Annie sat stunned. She looked smaller than life. Blood from a cut flowed off her forehead, ran into gray hair, dripped onto her gown and smeared down her arms. She looked like she was dying, but was not. Head wounds always bleed heavy.
“I didn’t find Sally,” I told her.
“Visiting her daddy.”
From the apartments, and from moored vessels, people poured into the fog. They fumbled their ways to the wrecked cottage. From inside the store I could hear shouts, exclamations, and frightened talk. When Pete showed up I unlocked the door. Stench layered in the fog, unpleasant but bearable.
“Lock it back up,” Pete told me as he entered. “The misery’s only just started.” He walked to Annie and began treating her wound. In the near-darkness of the store he looked more like a shadow than a real person. “When that heals up,” he said about Annie’s head wound, “you’ll find I’ve given you a twinkly little smile. Might help someday.” To me, he said, “Hold them off for a good ten minutes. We’ll meet you out back.”
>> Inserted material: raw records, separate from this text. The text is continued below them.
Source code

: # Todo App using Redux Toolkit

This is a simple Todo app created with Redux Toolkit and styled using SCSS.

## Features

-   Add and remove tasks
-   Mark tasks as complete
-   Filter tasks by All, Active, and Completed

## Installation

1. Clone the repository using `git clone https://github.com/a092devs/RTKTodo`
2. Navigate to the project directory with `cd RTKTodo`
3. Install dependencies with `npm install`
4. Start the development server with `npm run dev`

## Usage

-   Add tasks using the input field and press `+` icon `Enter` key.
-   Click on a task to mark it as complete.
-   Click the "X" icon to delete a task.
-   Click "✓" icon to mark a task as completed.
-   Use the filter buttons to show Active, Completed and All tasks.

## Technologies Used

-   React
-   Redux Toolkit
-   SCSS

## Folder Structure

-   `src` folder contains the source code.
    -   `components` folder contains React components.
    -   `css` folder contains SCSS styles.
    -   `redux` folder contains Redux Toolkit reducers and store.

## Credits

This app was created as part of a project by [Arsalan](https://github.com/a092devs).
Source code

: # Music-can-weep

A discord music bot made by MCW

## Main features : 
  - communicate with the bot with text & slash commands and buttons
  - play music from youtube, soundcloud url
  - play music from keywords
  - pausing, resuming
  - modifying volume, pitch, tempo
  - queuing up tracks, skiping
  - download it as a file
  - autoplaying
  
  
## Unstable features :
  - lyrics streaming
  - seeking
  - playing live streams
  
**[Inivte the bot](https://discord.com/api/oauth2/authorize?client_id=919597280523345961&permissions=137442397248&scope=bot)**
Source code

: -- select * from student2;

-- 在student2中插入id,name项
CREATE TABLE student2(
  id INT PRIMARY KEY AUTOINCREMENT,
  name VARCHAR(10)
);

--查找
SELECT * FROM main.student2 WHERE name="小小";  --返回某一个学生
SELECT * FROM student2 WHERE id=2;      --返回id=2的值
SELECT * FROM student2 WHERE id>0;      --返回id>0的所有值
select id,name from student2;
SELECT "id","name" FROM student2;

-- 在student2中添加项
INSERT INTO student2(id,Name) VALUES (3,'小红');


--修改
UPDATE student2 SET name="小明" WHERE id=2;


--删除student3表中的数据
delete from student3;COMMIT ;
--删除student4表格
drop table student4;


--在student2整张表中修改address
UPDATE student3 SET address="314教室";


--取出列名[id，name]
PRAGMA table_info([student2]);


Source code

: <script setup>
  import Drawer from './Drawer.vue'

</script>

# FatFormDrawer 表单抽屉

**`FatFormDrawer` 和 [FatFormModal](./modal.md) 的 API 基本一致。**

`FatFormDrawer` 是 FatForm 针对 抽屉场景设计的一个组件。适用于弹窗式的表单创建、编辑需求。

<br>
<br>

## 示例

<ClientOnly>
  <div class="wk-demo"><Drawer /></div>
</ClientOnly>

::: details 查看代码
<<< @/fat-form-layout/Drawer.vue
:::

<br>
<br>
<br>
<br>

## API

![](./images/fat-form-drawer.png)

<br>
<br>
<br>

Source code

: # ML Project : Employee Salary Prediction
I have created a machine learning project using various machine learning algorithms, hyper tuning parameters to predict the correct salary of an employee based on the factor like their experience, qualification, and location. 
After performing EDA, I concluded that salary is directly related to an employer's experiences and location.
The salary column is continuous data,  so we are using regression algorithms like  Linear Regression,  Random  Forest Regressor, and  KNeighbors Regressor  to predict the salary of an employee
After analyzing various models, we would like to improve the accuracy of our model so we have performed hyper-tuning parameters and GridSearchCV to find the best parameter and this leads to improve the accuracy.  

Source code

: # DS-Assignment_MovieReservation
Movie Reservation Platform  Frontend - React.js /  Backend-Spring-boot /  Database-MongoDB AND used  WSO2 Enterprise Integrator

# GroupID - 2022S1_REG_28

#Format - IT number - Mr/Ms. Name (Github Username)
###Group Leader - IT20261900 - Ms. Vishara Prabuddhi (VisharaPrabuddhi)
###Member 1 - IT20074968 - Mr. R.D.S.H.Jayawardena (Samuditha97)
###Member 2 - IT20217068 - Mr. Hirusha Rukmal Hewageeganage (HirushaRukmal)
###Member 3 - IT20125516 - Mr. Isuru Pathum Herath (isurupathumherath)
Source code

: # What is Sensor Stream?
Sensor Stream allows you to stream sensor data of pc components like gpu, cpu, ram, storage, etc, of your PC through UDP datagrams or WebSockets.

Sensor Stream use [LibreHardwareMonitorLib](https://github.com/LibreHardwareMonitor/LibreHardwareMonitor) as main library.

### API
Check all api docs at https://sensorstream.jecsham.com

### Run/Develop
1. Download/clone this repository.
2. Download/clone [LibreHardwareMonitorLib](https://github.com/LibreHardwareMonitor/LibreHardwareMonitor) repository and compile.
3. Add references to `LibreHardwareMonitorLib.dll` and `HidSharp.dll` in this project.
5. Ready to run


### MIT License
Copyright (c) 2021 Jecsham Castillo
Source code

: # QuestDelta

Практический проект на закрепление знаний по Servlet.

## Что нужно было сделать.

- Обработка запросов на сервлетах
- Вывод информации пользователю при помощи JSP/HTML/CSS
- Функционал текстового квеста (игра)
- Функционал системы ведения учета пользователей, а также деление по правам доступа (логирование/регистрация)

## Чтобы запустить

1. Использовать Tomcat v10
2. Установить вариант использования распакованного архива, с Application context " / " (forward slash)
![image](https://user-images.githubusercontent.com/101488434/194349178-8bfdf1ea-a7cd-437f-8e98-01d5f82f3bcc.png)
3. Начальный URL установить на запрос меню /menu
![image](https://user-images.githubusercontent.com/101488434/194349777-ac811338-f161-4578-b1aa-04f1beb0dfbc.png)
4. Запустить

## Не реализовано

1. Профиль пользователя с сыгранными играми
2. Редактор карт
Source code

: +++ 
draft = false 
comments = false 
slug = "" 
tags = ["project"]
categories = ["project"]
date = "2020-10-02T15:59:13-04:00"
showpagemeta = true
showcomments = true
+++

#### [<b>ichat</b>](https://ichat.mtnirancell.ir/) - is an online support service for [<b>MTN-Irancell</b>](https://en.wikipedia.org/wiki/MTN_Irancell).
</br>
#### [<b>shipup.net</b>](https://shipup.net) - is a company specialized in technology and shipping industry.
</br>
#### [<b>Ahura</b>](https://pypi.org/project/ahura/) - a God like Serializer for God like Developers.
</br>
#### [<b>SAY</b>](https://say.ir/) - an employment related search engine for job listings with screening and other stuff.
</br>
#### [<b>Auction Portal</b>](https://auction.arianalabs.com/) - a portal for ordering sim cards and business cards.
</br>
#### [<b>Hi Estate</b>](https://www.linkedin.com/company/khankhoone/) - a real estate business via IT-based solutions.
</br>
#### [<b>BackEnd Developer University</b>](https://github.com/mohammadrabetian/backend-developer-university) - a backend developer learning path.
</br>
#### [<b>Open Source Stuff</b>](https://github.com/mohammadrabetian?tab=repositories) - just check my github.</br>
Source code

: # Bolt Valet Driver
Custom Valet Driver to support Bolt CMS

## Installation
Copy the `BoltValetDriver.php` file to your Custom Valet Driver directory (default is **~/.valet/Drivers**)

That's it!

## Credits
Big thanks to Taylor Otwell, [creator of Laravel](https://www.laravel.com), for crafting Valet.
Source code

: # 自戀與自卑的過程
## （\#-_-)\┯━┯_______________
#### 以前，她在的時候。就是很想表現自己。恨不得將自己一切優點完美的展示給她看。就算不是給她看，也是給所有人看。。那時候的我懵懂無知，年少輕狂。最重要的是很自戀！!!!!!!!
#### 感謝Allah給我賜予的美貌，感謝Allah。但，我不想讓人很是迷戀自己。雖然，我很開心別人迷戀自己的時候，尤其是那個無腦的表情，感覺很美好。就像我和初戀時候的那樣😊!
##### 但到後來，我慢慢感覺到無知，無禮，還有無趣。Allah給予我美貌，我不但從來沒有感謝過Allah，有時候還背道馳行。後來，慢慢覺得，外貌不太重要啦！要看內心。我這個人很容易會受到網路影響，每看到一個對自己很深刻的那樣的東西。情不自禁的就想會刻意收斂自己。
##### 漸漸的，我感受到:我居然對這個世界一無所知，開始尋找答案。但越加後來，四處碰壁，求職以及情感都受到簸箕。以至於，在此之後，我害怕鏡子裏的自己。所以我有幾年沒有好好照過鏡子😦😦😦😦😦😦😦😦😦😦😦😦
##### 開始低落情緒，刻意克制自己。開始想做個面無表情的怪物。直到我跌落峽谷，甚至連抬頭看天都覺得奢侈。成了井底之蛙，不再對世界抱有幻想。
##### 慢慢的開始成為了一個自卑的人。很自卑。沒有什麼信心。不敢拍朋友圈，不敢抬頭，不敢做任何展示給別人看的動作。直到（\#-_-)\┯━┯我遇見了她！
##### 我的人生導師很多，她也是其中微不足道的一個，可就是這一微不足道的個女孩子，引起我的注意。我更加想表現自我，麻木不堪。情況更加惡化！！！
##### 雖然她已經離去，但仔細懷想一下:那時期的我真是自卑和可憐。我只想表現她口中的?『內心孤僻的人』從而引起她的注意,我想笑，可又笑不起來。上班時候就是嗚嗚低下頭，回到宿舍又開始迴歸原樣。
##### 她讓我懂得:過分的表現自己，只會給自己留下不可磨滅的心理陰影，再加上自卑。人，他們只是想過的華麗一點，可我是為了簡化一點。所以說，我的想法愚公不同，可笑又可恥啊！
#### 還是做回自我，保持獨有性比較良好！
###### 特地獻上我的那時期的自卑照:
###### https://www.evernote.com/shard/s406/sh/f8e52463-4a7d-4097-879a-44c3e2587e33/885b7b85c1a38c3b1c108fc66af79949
It was a difficult ten minutes. I held them off for five before I heard glass break. That being the case, I turned on lights and opened the door. Men poured in headed for the beer cases, some slouched, nearly ashamed; others talked rough to prove they had a right to commit wrong. As soon as I was able I slipped through the front doorway and out back.
“If you are a prayerful man,” Pete said, “start praying that no one gets any news. Another child’s been taken. We might have caught that one earlier.”
We hung on to each other as Pete steered his way through fog like he had radar. Of course, Pete mostly lives in the fog. When we got to Stinky Lou the stench increased, and a tall, black man turned to Annie. “My dear,” he said, “we escape south in a liberated momomoy. Join your daughter. Better do it now.” His voice was gentle, the way one wishes fog would be gentle. “Go along now; there is man’s work here.”
And Annie, who could be as sassy as any woman who ever put foot to ground, reached to touch Rufus Middling’s hand, sniffled, and hurried to waterside, where her voice joined with Sally’s . . . something about visiting the Indians who raised Sally.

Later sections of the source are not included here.